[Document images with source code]
------------------------------

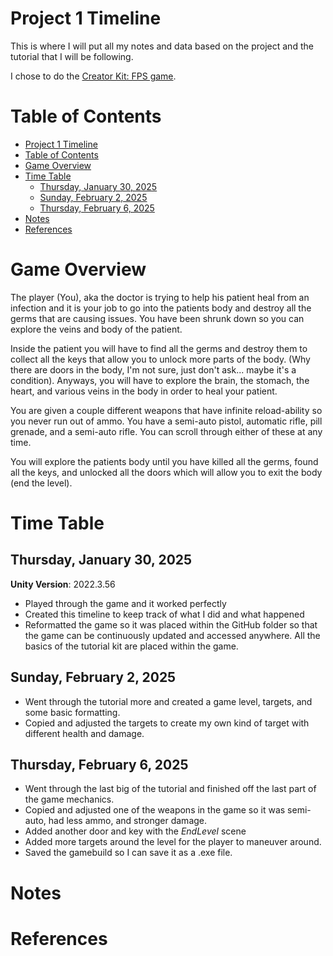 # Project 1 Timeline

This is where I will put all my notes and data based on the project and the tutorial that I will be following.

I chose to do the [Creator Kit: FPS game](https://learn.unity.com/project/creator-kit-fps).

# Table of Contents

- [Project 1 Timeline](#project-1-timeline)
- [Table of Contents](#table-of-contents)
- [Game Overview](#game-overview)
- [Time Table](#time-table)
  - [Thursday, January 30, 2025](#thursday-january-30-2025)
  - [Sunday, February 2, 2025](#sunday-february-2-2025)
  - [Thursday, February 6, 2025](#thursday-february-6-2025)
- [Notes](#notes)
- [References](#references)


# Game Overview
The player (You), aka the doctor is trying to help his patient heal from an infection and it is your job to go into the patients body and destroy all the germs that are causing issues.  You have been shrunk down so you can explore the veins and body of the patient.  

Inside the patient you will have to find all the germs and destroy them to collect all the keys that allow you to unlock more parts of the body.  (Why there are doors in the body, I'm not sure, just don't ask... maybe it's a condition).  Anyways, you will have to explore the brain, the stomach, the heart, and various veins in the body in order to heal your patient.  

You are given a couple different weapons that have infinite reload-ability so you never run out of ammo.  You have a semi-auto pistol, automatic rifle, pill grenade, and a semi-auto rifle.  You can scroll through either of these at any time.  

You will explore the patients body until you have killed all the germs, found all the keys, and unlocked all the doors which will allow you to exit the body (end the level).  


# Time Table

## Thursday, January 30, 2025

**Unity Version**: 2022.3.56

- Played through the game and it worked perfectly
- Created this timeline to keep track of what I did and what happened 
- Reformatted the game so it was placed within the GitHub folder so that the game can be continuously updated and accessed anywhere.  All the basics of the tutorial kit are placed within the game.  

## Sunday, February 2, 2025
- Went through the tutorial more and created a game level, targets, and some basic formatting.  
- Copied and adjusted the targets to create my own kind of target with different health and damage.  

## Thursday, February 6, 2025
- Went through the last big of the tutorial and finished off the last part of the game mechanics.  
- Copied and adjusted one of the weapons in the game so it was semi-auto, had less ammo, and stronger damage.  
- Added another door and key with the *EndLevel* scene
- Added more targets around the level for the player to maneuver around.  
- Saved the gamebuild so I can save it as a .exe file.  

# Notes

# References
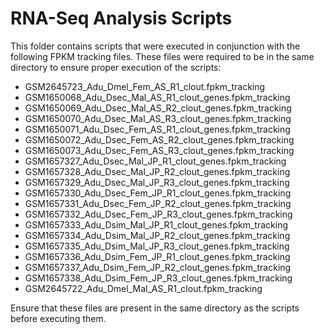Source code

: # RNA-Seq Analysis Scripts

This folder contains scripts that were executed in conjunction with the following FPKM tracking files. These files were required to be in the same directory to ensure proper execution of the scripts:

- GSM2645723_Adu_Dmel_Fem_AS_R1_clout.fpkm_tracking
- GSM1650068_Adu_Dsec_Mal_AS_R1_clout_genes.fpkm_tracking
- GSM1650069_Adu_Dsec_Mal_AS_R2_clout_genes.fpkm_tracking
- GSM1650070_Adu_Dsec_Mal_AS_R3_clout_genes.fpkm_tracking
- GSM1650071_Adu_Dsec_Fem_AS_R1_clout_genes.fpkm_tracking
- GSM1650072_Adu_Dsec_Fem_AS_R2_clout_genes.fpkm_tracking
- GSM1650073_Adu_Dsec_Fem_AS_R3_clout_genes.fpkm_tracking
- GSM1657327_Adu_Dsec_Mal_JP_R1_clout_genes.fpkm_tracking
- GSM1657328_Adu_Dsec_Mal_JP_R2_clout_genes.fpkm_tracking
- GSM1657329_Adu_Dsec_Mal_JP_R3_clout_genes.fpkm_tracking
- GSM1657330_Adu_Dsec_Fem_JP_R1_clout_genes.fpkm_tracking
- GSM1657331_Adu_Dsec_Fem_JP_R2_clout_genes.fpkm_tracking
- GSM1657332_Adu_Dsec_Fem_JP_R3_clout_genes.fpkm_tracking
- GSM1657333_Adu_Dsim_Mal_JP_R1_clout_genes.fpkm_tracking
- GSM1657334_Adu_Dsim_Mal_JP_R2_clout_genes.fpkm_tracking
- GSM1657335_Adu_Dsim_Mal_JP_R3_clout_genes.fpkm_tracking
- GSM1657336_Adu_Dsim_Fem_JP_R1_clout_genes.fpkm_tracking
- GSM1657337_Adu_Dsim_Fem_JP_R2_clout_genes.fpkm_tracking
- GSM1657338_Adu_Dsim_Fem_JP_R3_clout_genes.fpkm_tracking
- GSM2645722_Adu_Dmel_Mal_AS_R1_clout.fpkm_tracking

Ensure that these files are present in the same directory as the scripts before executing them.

------------------------------

> The task
Copy out each line of the data above, exactly, if it lies between the line holding "- GSM1657335_Adu_Dsim_Mal_JP_R3_clout_genes.fpkm_tracking" and the line holding "- GSM2645722_Adu_Dmel_Mal_AS_R1_clout.fpkm_tracking", inclusive; copy no other line.

> Result of this exercise
- GSM1657335_Adu_Dsim_Mal_JP_R3_clout_genes.fpkm_tracking
- GSM1657336_Adu_Dsim_Fem_JP_R1_clout_genes.fpkm_tracking
- GSM1657337_Adu_Dsim_Fem_JP_R2_clout_genes.fpkm_tracking
- GSM1657338_Adu_Dsim_Fem_JP_R3_clout_genes.fpkm_tracking
- GSM2645722_Adu_Dmel_Mal_AS_R1_clout.fpkm_tracking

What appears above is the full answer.